Read through the data below and state how many of its lines contain the word "them", adding nothing.

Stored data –
################
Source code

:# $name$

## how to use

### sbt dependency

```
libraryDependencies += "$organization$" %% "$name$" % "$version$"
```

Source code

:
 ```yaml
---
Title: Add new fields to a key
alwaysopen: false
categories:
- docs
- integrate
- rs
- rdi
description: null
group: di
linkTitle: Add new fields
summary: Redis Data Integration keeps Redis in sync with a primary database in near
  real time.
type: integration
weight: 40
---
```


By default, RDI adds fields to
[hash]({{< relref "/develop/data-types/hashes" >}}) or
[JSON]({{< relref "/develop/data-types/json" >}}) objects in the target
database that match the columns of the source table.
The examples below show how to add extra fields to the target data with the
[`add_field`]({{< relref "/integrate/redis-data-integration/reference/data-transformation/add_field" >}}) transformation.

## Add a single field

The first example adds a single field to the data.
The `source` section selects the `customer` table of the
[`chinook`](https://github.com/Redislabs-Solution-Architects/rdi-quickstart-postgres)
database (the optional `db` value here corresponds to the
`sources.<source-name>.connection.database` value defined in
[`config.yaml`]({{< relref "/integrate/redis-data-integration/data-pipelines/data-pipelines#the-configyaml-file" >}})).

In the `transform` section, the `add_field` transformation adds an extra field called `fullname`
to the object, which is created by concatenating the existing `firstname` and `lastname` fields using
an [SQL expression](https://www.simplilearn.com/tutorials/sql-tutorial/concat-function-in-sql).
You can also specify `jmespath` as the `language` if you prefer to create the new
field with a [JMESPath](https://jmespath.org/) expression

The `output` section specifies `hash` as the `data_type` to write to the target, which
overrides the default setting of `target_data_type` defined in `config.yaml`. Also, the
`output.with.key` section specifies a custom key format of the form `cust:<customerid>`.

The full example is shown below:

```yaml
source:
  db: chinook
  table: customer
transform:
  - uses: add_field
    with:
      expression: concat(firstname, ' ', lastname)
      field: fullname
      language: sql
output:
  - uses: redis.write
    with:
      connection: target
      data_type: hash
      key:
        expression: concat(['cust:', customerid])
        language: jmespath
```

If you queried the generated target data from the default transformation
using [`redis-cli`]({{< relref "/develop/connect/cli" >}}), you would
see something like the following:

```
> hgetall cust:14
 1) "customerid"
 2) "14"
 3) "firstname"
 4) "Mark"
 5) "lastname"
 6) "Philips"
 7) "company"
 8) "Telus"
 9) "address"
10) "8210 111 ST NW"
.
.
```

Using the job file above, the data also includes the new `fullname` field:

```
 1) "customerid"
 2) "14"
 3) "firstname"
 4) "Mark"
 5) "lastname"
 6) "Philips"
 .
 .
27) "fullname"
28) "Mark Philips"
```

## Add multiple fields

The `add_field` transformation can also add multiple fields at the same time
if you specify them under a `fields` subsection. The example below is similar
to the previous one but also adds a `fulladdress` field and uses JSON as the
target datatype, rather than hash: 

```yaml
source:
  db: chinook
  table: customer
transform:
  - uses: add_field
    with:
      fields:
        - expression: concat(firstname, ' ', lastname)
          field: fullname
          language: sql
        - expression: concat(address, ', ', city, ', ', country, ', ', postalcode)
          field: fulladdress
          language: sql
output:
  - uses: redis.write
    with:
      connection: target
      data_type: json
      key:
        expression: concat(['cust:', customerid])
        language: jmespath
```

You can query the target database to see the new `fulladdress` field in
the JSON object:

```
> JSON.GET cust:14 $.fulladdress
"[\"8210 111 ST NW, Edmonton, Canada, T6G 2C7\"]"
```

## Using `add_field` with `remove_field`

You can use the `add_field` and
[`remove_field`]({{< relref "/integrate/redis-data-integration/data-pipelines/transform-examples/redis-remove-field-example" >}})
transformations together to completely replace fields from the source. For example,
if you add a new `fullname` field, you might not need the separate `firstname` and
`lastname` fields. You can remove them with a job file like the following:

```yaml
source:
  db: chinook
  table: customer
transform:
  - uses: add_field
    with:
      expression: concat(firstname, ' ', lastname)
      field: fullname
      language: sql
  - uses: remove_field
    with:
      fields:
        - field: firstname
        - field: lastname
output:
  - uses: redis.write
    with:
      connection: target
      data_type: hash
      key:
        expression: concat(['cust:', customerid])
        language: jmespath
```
################
TASK ANSWER – 2